Am 22. Oktober 1944 bot sich den Männern des Volkssturms ein grauenvoller Anblick. Sie wurden nach Nemmersdorf (Kreis Gumbinnen) geschickt, um sich dem Vorstoß der sowjetischen 11. Garde-Armee entgegenzustellen. Das Dorf verfügte über die einzige befahrbare Betonbrücke über die Angerapp und hatte dadurch sowohl aus militärischer Sicht als auch für die Flüchtlingsströme eine besondere strategische Bedeutung.

Sowjetische Barbarei

Nachdem sie die sowjetischen Truppen erfolgreich zurückgeschlagen hatten, entdeckten sie, wie schrecklich die Russen in dem Dorf gewütet hatten. Insgesamt wurden 110 Tote gezählt, die Leichen der Frauen waren von den Vergewaltigungen gezeichnet. Den traurigen Höhepunkt der Barbarei stellte eine junge Frau dar, die sich zur Wehr setzte und daraufhin mit vier Mauerhaken an ein Scheunentor genagelt wurde.

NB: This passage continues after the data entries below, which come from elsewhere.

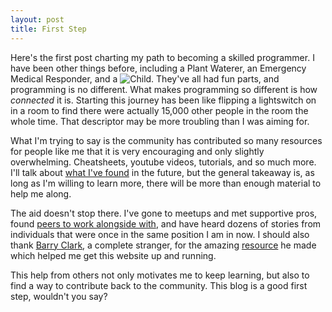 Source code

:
 ```yaml
---
layout: post
title: First Step
---
```


  Here's the first post charting my path to becoming a skilled programmer. I have been other things before, including a Plant Waterer, an Emergency Medical Responder, and a ![Child](teebl.github.io/images/Trevito.jpg). They've all had fun parts, and programming is no different. What makes programming so different is how *connected* it is. Starting this journey has been like flipping a lightswitch on in a room to find there were actually 15,000 other people in the room the whole time. That descriptor may be more troubling than I was aiming for.

  What I'm trying to say is the community has contributed so many resources for people like me that it is very encouraging and only slightly overwhelming. Cheatsheets, youtube videos, tutorials, and so much more. I'll talk about [what I've found](https://trello.com/b/EHgkztqp/learn-programming) in the future, but the general takeaway is, as long as I'm willing to learn more, there will be more than enough material to help me along.
  
  The aid doesn't stop there. I've gone to meetups and met supportive pros, found [peers to work alongside with](https://tropicalchancer.github.io/projectus/), and have heard dozens of stories from individuals that were once in the same position I am in now. I should also thank [Barry Clark](https://github.com/barryclark), a complete stranger, for the amazing [resource](https://github.com/barryclark/jekyll-now) he made which helped me get this website up and running.
  
  This help from others not only motivates me to keep learning, but also to find a way to contribute back to the community. This blog is a good first step, wouldn't you say?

Deutsche Opfer zweiter Klasse?

Da diese Vorfälle die Zivilreligion des Schuldkults erschüttern könnten, sollen sie umgedeutet, oder besser noch, vergessen werden. Der 8. Mai wird in der BRD demonstrativ als „Tag der Befreiung“ gefeiert. Das Leiden der vertriebenen Volksdeutschen findet bei den Feierlichkeiten keinen Platz. Historiker, die eine Opfer-Täter-Umkehr betreiben, werden vom Mainstream hofiert.

Täter-Opfer-Umkehr

Ein Essay, das den höhnischen Titel „Wer Wind sät, wird Sturm ernten“ trägt, unterstellt den deutschen Opfern, Teil eines Tätervolks zu sein, das kein Mitleid verdienen würde. Inwiefern ein ermordetes deutsches Kind Schuld tragen kann und warum es nicht den Schutz des Völkerrechts verdient, erklärt die Autorin Mary Fulbrook dabei jedoch nicht. Damit hingegen authentische Berichte in Vergessenheit geraten, wurden sogar Beiträge von einem Zeitzeugenportal der Bundesrepublik entfernt.

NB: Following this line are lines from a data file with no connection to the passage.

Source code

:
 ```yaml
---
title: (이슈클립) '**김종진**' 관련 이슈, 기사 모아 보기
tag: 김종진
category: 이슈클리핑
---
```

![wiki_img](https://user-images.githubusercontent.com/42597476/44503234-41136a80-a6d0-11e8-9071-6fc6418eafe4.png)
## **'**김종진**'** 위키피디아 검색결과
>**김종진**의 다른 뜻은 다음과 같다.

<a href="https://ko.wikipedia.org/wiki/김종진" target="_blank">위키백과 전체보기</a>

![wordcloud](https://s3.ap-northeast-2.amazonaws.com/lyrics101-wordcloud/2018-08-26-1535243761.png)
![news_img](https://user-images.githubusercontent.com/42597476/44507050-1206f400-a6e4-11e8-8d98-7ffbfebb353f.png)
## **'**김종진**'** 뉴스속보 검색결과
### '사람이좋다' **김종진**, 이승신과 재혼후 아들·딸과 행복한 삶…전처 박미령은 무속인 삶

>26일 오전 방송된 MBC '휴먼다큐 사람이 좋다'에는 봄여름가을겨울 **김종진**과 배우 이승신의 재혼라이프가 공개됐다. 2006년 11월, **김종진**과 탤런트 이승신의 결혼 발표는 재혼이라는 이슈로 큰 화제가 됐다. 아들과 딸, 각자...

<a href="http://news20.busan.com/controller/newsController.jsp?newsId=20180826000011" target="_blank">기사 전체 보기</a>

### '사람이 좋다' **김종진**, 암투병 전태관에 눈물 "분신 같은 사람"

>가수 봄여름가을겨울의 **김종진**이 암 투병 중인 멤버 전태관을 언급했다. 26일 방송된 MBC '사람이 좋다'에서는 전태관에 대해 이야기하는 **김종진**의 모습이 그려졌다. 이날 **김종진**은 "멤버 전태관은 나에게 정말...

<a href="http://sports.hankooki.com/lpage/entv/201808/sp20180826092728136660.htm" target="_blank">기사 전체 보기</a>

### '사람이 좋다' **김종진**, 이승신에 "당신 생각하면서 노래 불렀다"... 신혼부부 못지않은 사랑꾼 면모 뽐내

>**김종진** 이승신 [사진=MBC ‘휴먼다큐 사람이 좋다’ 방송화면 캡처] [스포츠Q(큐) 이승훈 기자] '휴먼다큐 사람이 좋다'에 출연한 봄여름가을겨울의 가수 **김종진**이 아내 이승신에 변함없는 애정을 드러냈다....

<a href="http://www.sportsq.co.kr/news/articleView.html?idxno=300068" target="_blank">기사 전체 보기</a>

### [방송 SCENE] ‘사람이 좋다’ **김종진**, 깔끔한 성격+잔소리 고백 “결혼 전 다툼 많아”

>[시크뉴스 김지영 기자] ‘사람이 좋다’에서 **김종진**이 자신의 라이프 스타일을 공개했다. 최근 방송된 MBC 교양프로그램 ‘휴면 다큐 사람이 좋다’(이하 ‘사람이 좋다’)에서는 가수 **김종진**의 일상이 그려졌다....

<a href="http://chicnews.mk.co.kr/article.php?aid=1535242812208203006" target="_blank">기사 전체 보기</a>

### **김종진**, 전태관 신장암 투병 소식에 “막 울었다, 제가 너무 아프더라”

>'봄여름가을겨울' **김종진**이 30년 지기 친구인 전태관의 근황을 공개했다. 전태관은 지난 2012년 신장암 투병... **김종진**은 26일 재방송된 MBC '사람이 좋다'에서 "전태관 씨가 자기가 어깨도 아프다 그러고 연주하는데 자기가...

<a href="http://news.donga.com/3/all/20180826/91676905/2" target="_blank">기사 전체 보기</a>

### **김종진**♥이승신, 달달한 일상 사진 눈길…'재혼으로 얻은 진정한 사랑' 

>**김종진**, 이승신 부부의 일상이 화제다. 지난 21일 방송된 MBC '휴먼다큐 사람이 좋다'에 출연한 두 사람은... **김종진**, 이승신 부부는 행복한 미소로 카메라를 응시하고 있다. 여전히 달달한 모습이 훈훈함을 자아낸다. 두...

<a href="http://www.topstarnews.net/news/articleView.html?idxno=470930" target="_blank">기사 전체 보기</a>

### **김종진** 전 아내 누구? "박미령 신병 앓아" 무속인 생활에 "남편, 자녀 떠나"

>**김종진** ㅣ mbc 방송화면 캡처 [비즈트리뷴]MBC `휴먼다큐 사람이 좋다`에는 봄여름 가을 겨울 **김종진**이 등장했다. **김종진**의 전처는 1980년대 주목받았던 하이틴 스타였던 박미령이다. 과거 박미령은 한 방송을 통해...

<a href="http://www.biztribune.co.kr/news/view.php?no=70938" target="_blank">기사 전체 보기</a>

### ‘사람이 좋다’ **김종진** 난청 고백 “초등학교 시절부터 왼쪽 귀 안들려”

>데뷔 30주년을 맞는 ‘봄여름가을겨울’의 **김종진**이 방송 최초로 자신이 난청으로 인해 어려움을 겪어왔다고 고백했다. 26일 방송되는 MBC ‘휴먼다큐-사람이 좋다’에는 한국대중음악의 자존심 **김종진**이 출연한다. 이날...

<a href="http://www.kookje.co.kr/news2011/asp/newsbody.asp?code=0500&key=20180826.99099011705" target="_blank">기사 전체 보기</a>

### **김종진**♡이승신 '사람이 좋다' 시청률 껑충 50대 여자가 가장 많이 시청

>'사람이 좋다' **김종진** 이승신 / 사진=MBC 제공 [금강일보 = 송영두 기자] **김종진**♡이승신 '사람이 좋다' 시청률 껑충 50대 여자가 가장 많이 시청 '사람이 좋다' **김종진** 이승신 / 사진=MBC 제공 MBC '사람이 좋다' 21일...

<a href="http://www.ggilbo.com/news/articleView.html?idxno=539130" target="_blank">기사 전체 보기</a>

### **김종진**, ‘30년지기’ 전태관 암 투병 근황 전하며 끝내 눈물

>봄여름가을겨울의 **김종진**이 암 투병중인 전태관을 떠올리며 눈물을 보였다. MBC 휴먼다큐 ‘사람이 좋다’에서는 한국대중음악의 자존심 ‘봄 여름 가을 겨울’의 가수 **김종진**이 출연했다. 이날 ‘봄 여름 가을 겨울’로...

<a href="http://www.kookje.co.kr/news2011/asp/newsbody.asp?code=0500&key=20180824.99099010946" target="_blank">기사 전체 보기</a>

Denkmal in Bielefeld eingeweiht

Der Historiker Martin Pruss wehrt sich schon seit geraumer Zeit erfolgreich gegen das Vergessen und die Umdeutungen. Bereits im vergangenen Jahr erschien im Hydra-Verlag ein Comic über das Massaker, für dessen Texte er hunderte Zeugenberichte auswertete, Zeitzeugen traf und zeithistorische Dokumente erwarb. Die Publikation sorgte für viel Aufmerksamkeit, eine würdige Gedenkstätte fehlte aber weiterhin. Während die Mahnmale in den Orten Oradour-sur-Glane und Lidice weltweit bekannt sind, weisen in Nemmersdorf nicht einmal Grabsteine auf die Opfer hin.

Gedenkstätte in Bielefeld

In Bielefeld, das viele Vertriebene aus dem Kreis Gumbinnen aufnahm und Partnerstadt des heutigen Gussev ist, haben Aktivisten aus dem Ruhrgebiet nun mit Angehörigen eine Gedenkstätte eingeweiht. Die Tatsache, dass die Aktion wieder einmal ohne die Unterstützung von lokalen Politikern oder Landsmannschaften stattfand, zeigt, dass eine würdige und aufrichtige Gedenkkultur nur durch persönliches Engagement aufrechterhalten werden kann. Unsere „Volksvertreter“ werden sie uns nicht schenken.